WHAT NEEDS TO BE DONE
Return each line of the data below exactly, omitting any pictures.

RECORDS FOR THE EXERCISE

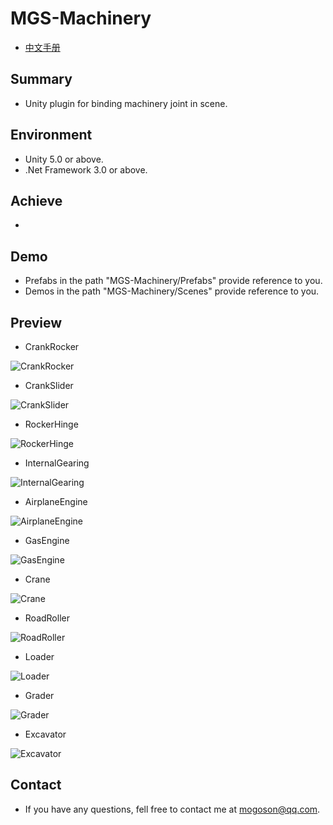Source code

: ﻿# MGS-Machinery
- [中文手册](./README_ZH.md)

## Summary
- Unity plugin for binding machinery joint in scene.

## Environment
- Unity 5.0 or above.
- .Net Framework 3.0 or above.

## Achieve
- 

## Demo
- Prefabs in the path "MGS-Machinery/Prefabs" provide reference to you.
- Demos in the path "MGS-Machinery/Scenes" provide reference to you.

## Preview
- CrankRocker

![CrankRocker](./Attachments/CrankRocker.png)

- CrankSlider

![CrankSlider](./Attachments/CrankSlider.png)

- RockerHinge

![RockerHinge](./Attachments/RockerHinge.png)

- InternalGearing

![InternalGearing](./Attachments/InternalGearing.png)

- AirplaneEngine

![AirplaneEngine](./Attachments/AirplaneEngine.png)

- GasEngine

![GasEngine](./Attachments/GasEngine.png)

- Crane

![Crane](./Attachments/Crane.png)

- RoadRoller

![RoadRoller](./Attachments/RoadRoller.png)

- Loader

![Loader](./Attachments/Loader.png)

- Grader

![Grader](./Attachments/Grader.png)

- Excavator

![Excavator](./Attachments/Excavator.png)

## Contact
- If you have any questions, fell free to contact me at mogoson@qq.com.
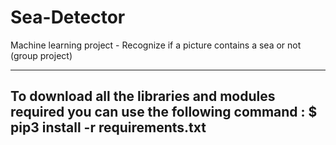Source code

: # Sea-Detector
Machine learning project - Recognize if a picture contains a sea or not (group project)

----------------
To download all the libraries and modules required you can use the following command :
  $ pip3 install -r requirements.txt
----------------

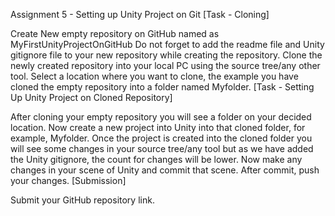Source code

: Assignment 5 - Setting up Unity Project on Git
[Task - Cloning]

Create New empty repository on GitHub named as MyFirstUnityProjectOnGitHub
Do not forget to add the readme file and Unity gitignore file to your new repository while creating the repository.
Clone the newly created repository into your local PC using the source tree/any other tool.
Select a location where you want to clone, the example you have cloned the empty repository into a folder named Myfolder.
[Task - Setting Up Unity Project on Cloned Repository]

After cloning your empty repository you will see a folder on your decided location.
Now create a new project into Unity into that cloned folder, for example, Myfolder.
Once the project is created into the cloned folder you will see some changes in your source tree/any tool but as we have added the Unity gitignore, the count for changes will be lower.
Now make any changes in your scene of Unity and commit that scene.
After commit, push your changes.
[Submission]

Submit your GitHub repository link.
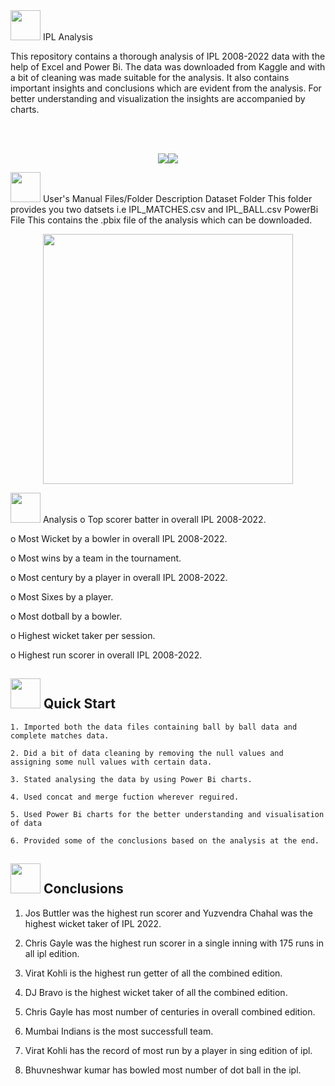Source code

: <img src="https://user-images.githubusercontent.com/108053296/185796010-17140d50-39bc-4ff5-a88b-e308a734de10.gif" width="48" height="48" >
IPL Analysis

This repository contains a thorough analysis of IPL 2008-2022 data with the help of Excel and Power Bi. The data was downloaded from Kaggle and with a bit of cleaning was made suitable for the analysis. It also contains important insights and conclusions which are evident from the analysis. For better understanding and visualization the insights are accompanied by charts.

<br> <br> <p align="center"><a><img src="https://forthebadge.com/images/badges/built-with-love.svg"><img src="https://forthebadge.com/images/badges/made-with-python.svg"></a></p>
<img src="https://user-images.githubusercontent.com/106439762/181935629-b3c47bd3-77fb-4431-a11c-ff8ba0942b63.gif" width="48" height="48"> User's Manual
Files/Folder	Description
Dataset Folder	This folder provides you two datsets i.e IPL_MATCHES.csv and IPL_BALL.csv
PowerBi File	This contains the .pbix file of the analysis which can be downloaded.
<br><p align="center"><img src="https://user-images.githubusercontent.com/108053296/185795751-b1ee842e-8cdc-4b15-bc78-3a55dc86626b.gif" width="400" ></p>
<img src="https://user-images.githubusercontent.com/106439762/178428775-03d67679-9aa4-4b08-91e9-6eb6ed8faf66.gif" width="48" height="48"> Analysis
o	Top scorer batter in overall IPL 2008-2022.

o	Most Wicket by a bowler in overall IPL 2008-2022.

o	Most wins by a team in the tournament.

o   Most century by a player in overall IPL 2008-2022.

o	Most Sixes by a player.

o	Most dotball by a bowler.

o	Highest wicket taker per session.

o	Highest run scorer in overall IPL 2008-2022.


## <img src="https://user-images.githubusercontent.com/106439762/181937125-2a4b22a3-f8a9-4226-bbd3-df972f9dbbc4.gif" width="48" height="48" > Quick Start

    1. Imported both the data files containing ball by ball data and complete matches data.
    
    2. Did a bit of data cleaning by removing the null values and assigning some null values with certain data.
    
    3. Stated analysing the data by using Power Bi charts.
    
    4. Used concat and merge fuction wherever reguired.
    
    5. Used Power Bi charts for the better understanding and visualisation of data
    
    6. Provided some of the conclusions based on the analysis at the end.


<!-- ## <img src="https://www.getcloudapp.com/wp-content/uploads/2021/03/5aebb952e4867ce13f4d308f_laptop_gif_trans.gif" width="70" height="48"/> Screenshots


<p align="center"><a><img src="https://user-images.githubusercontent.com/106439762/182037005-e30516c1-390c-4c21-a2b6-0f8c2865eed3.gif"</a></p> -->


## <img src="https://user-images.githubusercontent.com/108053296/185796560-b5035cfb-d8e4-4b61-b6fe-e0e75487bd94.gif" width="48" height="48" > Conclusions
1. Jos Buttler was the highest run scorer and Yuzvendra Chahal was the highest wicket taker of IPL 2022.

2. Chris Gayle was the highest run scorer in a single inning with 175 runs in all ipl edition.

3. Virat Kohli is the highest run getter of all the combined edition.

4. DJ Bravo is the highest wicket taker of all the combined edition.

5. Chris Gayle has most number of centuries in overall combined edition.

6. Mumbai Indians is the most successfull team.

7. Virat Kohli has the record of most run by a player in sing edition of ipl.

8. Bhuvneshwar kumar has bowled most number of dot ball in the ipl.

<!--## <img src=https://user-images.githubusercontent.com/106439762/178809088-a2d780ad-94f5-4a58-9203-7716d4b2cbf4.gif width="48" height="48"> About Me
I'm an aspiring data analyst...

##  <img src=https://user-images.githubusercontent.com/106439762/178810087-8f7f8272-0cb8-40cb-a14c-be475569cf7d.gif width="48" height="48"> Links

<a href="https://www.linkedin.com/in/samarsaeedkhan/" ><img src="https://user-images.githubusercontent.com/106439762/182037233-49248ea9-c7a4-4f55-9fe4-5fe24e5ef160.png" width="48" height="48"> <a href="https://samarsaeedkhan.me/"><img src="https://user-images.githubusercontent.com/106439762/182037119-61f30cec-3610-4a5a-82dc-f1b7c59515b1.png" width="48" height="48"><a href="https://www.hackerrank.com/samarsaeedkhan4" > <img src="https://user-images.githubusercontent.com/106439762/182037415-9440716d-d2bc-4c33-955a-66b9c18f77eb.png" width="48" height="48"> <a href="https://www.kaggle.com/samarsaeedkhan" ><img src="https://cdn4.iconfinder.com/data/icons/logos-and-brands/512/189_Kaggle_logo_logos-512.png" width="48" height="48"></a>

EXERCISE RESULT
Source code

: ﻿# MGS-Machinery
- [中文手册](./README_ZH.md)

## Summary
- Unity plugin for binding machinery joint in scene.

## Environment
- Unity 5.0 or above.
- .Net Framework 3.0 or above.

## Achieve
- 

## Demo
- Prefabs in the path "MGS-Machinery/Prefabs" provide reference to you.
- Demos in the path "MGS-Machinery/Scenes" provide reference to you.

## Preview
- CrankRocker

![CrankRocker](./Attachments/CrankRocker.png)

- CrankSlider

![CrankSlider](./Attachments/CrankSlider.png)

- RockerHinge

![RockerHinge](./Attachments/RockerHinge.png)

- InternalGearing

![InternalGearing](./Attachments/InternalGearing.png)

- AirplaneEngine

![AirplaneEngine](./Attachments/AirplaneEngine.png)

- GasEngine

![GasEngine](./Attachments/GasEngine.png)

- Crane

![Crane](./Attachments/Crane.png)

- RoadRoller

![RoadRoller](./Attachments/RoadRoller.png)

- Loader

![Loader](./Attachments/Loader.png)

- Grader

![Grader](./Attachments/Grader.png)

- Excavator

![Excavator](./Attachments/Excavator.png)

## Contact
- If you have any questions, fell free to contact me at mogoson@qq.com.
Source code

: # Sea-Detector
Machine learning project - Recognize if a picture contains a sea or not (group project)

----------------
To download all the libraries and modules required you can use the following command :
  $ pip3 install -r requirements.txt
----------------

Source code

: Assignment 5 - Setting up Unity Project on Git
[Task - Cloning]

Create New empty repository on GitHub named as MyFirstUnityProjectOnGitHub
Do not forget to add the readme file and Unity gitignore file to your new repository while creating the repository.
Clone the newly created repository into your local PC using the source tree/any other tool.
Select a location where you want to clone, the example you have cloned the empty repository into a folder named Myfolder.
[Task - Setting Up Unity Project on Cloned Repository]

After cloning your empty repository you will see a folder on your decided location.
Now create a new project into Unity into that cloned folder, for example, Myfolder.
Once the project is created into the cloned folder you will see some changes in your source tree/any tool but as we have added the Unity gitignore, the count for changes will be lower.
Now make any changes in your scene of Unity and commit that scene.
After commit, push your changes.
[Submission]

Submit your GitHub repository link.
Source code

: <img src="https://user-images.githubusercontent.com/108053296/185796010-17140d50-39bc-4ff5-a88b-e308a734de10.gif" width="48" height="48" >
IPL Analysis

This repository contains a thorough analysis of IPL 2008-2022 data with the help of Excel and Power Bi. The data was downloaded from Kaggle and with a bit of cleaning was made suitable for the analysis. It also contains important insights and conclusions which are evident from the analysis. For better understanding and visualization the insights are accompanied by charts.

<br> <br> <p align="center"><a><img src="https://forthebadge.com/images/badges/built-with-love.svg"><img src="https://forthebadge.com/images/badges/made-with-python.svg"></a></p>
<img src="https://user-images.githubusercontent.com/106439762/181935629-b3c47bd3-77fb-4431-a11c-ff8ba0942b63.gif" width="48" height="48"> User's Manual
Files/Folder	Description
Dataset Folder	This folder provides you two datsets i.e IPL_MATCHES.csv and IPL_BALL.csv
PowerBi File	This contains the .pbix file of the analysis which can be downloaded.
<br><p align="center"><img src="https://user-images.githubusercontent.com/108053296/185795751-b1ee842e-8cdc-4b15-bc78-3a55dc86626b.gif" width="400" ></p>
<img src="https://user-images.githubusercontent.com/106439762/178428775-03d67679-9aa4-4b08-91e9-6eb6ed8faf66.gif" width="48" height="48"> Analysis
o	Top scorer batter in overall IPL 2008-2022.

o	Most Wicket by a bowler in overall IPL 2008-2022.

o	Most wins by a team in the tournament.

o   Most century by a player in overall IPL 2008-2022.

o	Most Sixes by a player.

o	Most dotball by a bowler.

o	Highest wicket taker per session.

o	Highest run scorer in overall IPL 2008-2022.


## <img src="https://user-images.githubusercontent.com/106439762/181937125-2a4b22a3-f8a9-4226-bbd3-df972f9dbbc4.gif" width="48" height="48" > Quick Start

    1. Imported both the data files containing ball by ball data and complete matches data.
    
    2. Did a bit of data cleaning by removing the null values and assigning some null values with certain data.
    
    3. Stated analysing the data by using Power Bi charts.
    
    4. Used concat and merge fuction wherever reguired.
    
    5. Used Power Bi charts for the better understanding and visualisation of data
    
    6. Provided some of the conclusions based on the analysis at the end.


<!-- ## <img src="https://www.getcloudapp.com/wp-content/uploads/2021/03/5aebb952e4867ce13f4d308f_laptop_gif_trans.gif" width="70" height="48"/> Screenshots


<p align="center"><a><img src="https://user-images.githubusercontent.com/106439762/182037005-e30516c1-390c-4c21-a2b6-0f8c2865eed3.gif"</a></p> -->


## <img src="https://user-images.githubusercontent.com/108053296/185796560-b5035cfb-d8e4-4b61-b6fe-e0e75487bd94.gif" width="48" height="48" > Conclusions
1. Jos Buttler was the highest run scorer and Yuzvendra Chahal was the highest wicket taker of IPL 2022.

2. Chris Gayle was the highest run scorer in a single inning with 175 runs in all ipl edition.

3. Virat Kohli is the highest run getter of all the combined edition.

4. DJ Bravo is the highest wicket taker of all the combined edition.

5. Chris Gayle has most number of centuries in overall combined edition.

6. Mumbai Indians is the most successfull team.

7. Virat Kohli has the record of most run by a player in sing edition of ipl.

8. Bhuvneshwar kumar has bowled most number of dot ball in the ipl.

<!--## <img src=https://user-images.githubusercontent.com/106439762/178809088-a2d780ad-94f5-4a58-9203-7716d4b2cbf4.gif width="48" height="48"> About Me
I'm an aspiring data analyst...

##  <img src=https://user-images.githubusercontent.com/106439762/178810087-8f7f8272-0cb8-40cb-a14c-be475569cf7d.gif width="48" height="48"> Links

<a href="https://www.linkedin.com/in/samarsaeedkhan/" ><img src="https://user-images.githubusercontent.com/106439762/182037233-49248ea9-c7a4-4f55-9fe4-5fe24e5ef160.png" width="48" height="48"> <a href="https://samarsaeedkhan.me/"><img src="https://user-images.githubusercontent.com/106439762/182037119-61f30cec-3610-4a5a-82dc-f1b7c59515b1.png" width="48" height="48"><a href="https://www.hackerrank.com/samarsaeedkhan4" > <img src="https://user-images.githubusercontent.com/106439762/182037415-9440716d-d2bc-4c33-955a-66b9c18f77eb.png" width="48" height="48"> <a href="https://www.kaggle.com/samarsaeedkhan" ><img src="https://cdn4.iconfinder.com/data/icons/logos-and-brands/512/189_Kaggle_logo_logos-512.png" width="48" height="48"></a>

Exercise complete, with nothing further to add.